In many navigational domains the traversability of cells is conditioned on the path taken. This is often the case in video-games, in which a character may need to acquire a certain object (i.e., a key or a flying suit) to be able to traverse specific locations (e.g., doors or high walls). In order for non-player characters to handle such scenarios we present invJPS, an "inventory-driven" pathfinding approach based on the highly successful grid-based Jump-Point-Search (JPS) algorithm. We show, formally and experimentally, that the invJPS preserves JPS's optimality guarantees and its symmetry breaking advantages in inventory-based variants of game maps.

Supervisory Control for Behavior Composition

We relate behavior composition, a synthesis task studied in AI, to supervisory control theory from the discrete event systems field. In particular, we show that realizing (i.e., implementing) a target behavior module (e.g., a house surveillance system) by suitably coordinating a collection of available behaviors (e.g., automatic blinds, doors, lights, cameras, etc.) amounts to imposing a supervisor onto a special discrete event system. Such a link allows us to leverage on the solid foundations and extensive work on discrete event systems, including borrowing tools and ideas from that field. As evidence of that we show how simple it is to introduce preferences in the mapped framework.

Reasoning about Agent Programs using ATL-like Logics

We propose a variant of Alternating-time Temporal Logic (ATL) grounded in the agents' operational know-how, as defined by their libraries of abstract plans. Inspired by ATLES, a variant itself of ATL, it is possible in our logic to explicitly refer to "rational" strategies for agents developed under the Belief-Desire-Intention agent programming paradigm. This allows us to express and verify properties of BDI systems using ATL-type logical frameworks.
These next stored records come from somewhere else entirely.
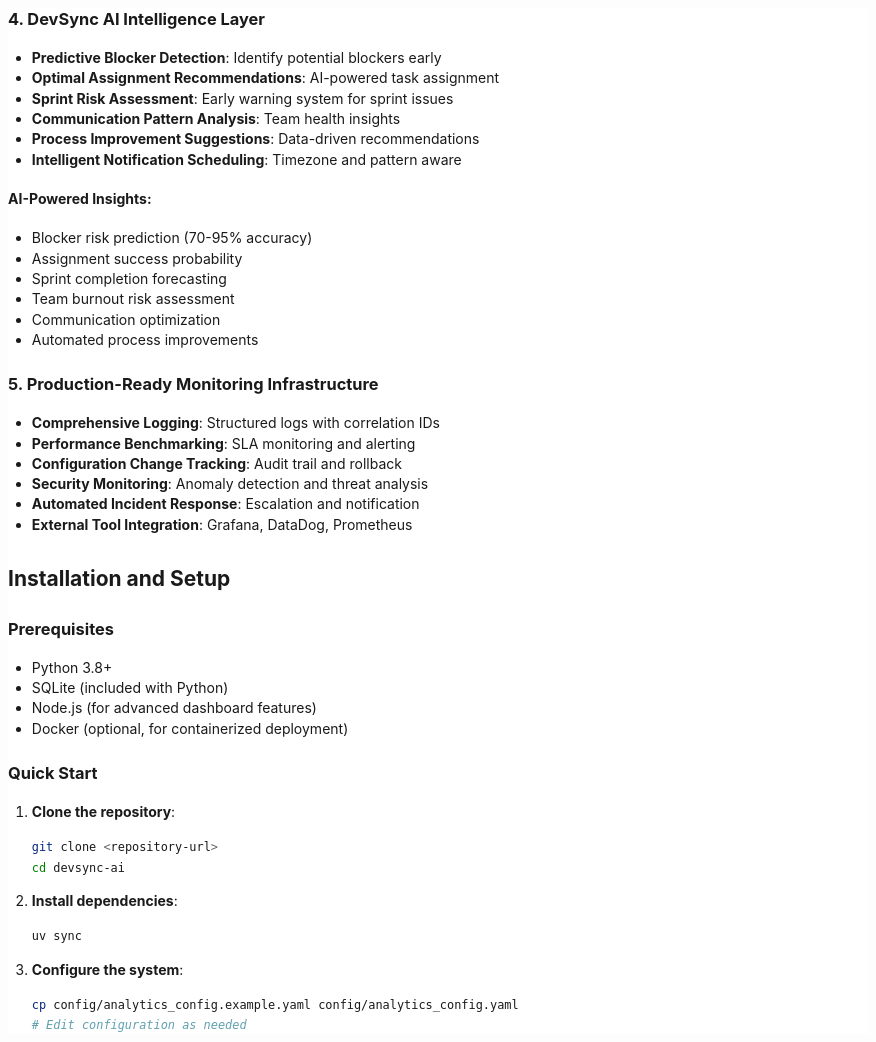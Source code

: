 ### 4. DevSync AI Intelligence Layer

- **Predictive Blocker Detection**: Identify potential blockers early
- **Optimal Assignment Recommendations**: AI-powered task assignment
- **Sprint Risk Assessment**: Early warning system for sprint issues
- **Communication Pattern Analysis**: Team health insights
- **Process Improvement Suggestions**: Data-driven recommendations
- **Intelligent Notification Scheduling**: Timezone and pattern aware

#### AI-Powered Insights:
- Blocker risk prediction (70-95% accuracy)
- Assignment success probability
- Sprint completion forecasting
- Team burnout risk assessment
- Communication optimization
- Automated process improvements

### 5. Production-Ready Monitoring Infrastructure

- **Comprehensive Logging**: Structured logs with correlation IDs
- **Performance Benchmarking**: SLA monitoring and alerting
- **Configuration Change Tracking**: Audit trail and rollback
- **Security Monitoring**: Anomaly detection and threat analysis
- **Automated Incident Response**: Escalation and notification
- **External Tool Integration**: Grafana, DataDog, Prometheus

## Installation and Setup

### Prerequisites

- Python 3.8+
- SQLite (included with Python)
- Node.js (for advanced dashboard features)
- Docker (optional, for containerized deployment)

### Quick Start

1. **Clone the repository**:
   ```bash
   git clone <repository-url>
   cd devsync-ai
   ```

2. **Install dependencies**:
   ```bash
   uv sync
   ```

3. **Configure the system**:
   ```bash
   cp config/analytics_config.example.yaml config/analytics_config.yaml
   # Edit configuration as needed
   ```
Qualitative Approximate Behavior Composition

The behavior composition problem involves automatically building a controller that is able to realize a desired, but unavailable, target system (e.g., a house surveillance) by suitably coordinating a set of available components (e.g., video cameras, blinds, lamps, a vacuum cleaner, phones, etc.) Previous work has almost exclusively aimed at bringing about the desired component in its totality, which is highly unsatisfactory for unsolvable problems. In this work, we develop an approach for approximate behavior composition without departing from the classical setting, thus making the problem applicable to a much wider range of cases. Based on the notion of simulation, we characterize what a maximal controller and the "closest" implementable target module (optimal approximation) are, and show how these can be computed using ATL model checking technology for a special case. We show the uniqueness of optimal approximations, and prove their soundness and completeness with respect to their imported controllers.